Records supplied Start Marker

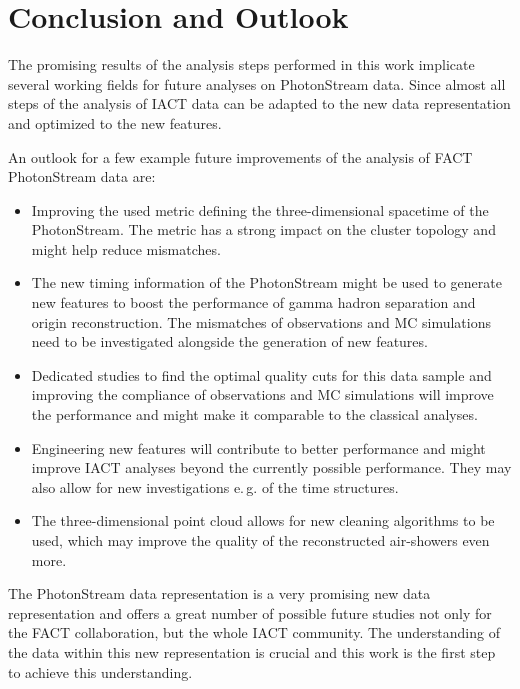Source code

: \chapter{Conclusion and Outlook}
%
The promising results of the analysis steps performed in this work implicate
several working fields for future analyses on PhotonStream data. Since almost
all steps of the analysis of IACT data can be adapted to the new data
representation and optimized to the new features.

An outlook for a few example future improvements of the analysis of FACT
PhotonStream data are:

\begin{itemize}
  \item Improving the used metric defining the three-dimensional spacetime of the PhotonStream. The metric has a strong impact on the cluster topology and might help reduce mismatches.
  \item The new timing information of the PhotonStream might be used to generate new features to boost the performance of gamma hadron separation and origin reconstruction. The mismatches of observations and MC simulations need to be investigated alongside the generation of new features.
  \item Dedicated studies to find the optimal quality cuts for this data sample and improving the compliance of observations and MC simulations will improve the performance and might make it comparable to the classical analyses.
  \item Engineering new features will contribute to better performance and might improve IACT analyses beyond the currently possible performance. They may also allow for new investigations e.\,g. of the time structures.
  \item The three-dimensional point cloud allows for new cleaning algorithms to be used, which may improve the quality of the reconstructed air-showers even more.
\end{itemize}

The PhotonStream data representation is a very promising new data
representation and offers a great number of possible future studies not only for the FACT collaboration, but the whole IACT community. The 
understanding of the data within this new representation is crucial and this
work is the first step to achieve this understanding.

Records supplied End Marker

Above this instruction are the records; retype exactly the lines from the one containing "several working fields" up to and including the one containing "of new features.".

Response to this task:
several working fields for future analyses on PhotonStream data. Since almost
all steps of the analysis of IACT data can be adapted to the new data
representation and optimized to the new features.

An outlook for a few example future improvements of the analysis of FACT
PhotonStream data are:

\begin{itemize}
  \item Improving the used metric defining the three-dimensional spacetime of the PhotonStream. The metric has a strong impact on the cluster topology and might help reduce mismatches.
  \item The new timing information of the PhotonStream might be used to generate new features to boost the performance of gamma hadron separation and origin reconstruction. The mismatches of observations and MC simulations need to be investigated alongside the generation of new features.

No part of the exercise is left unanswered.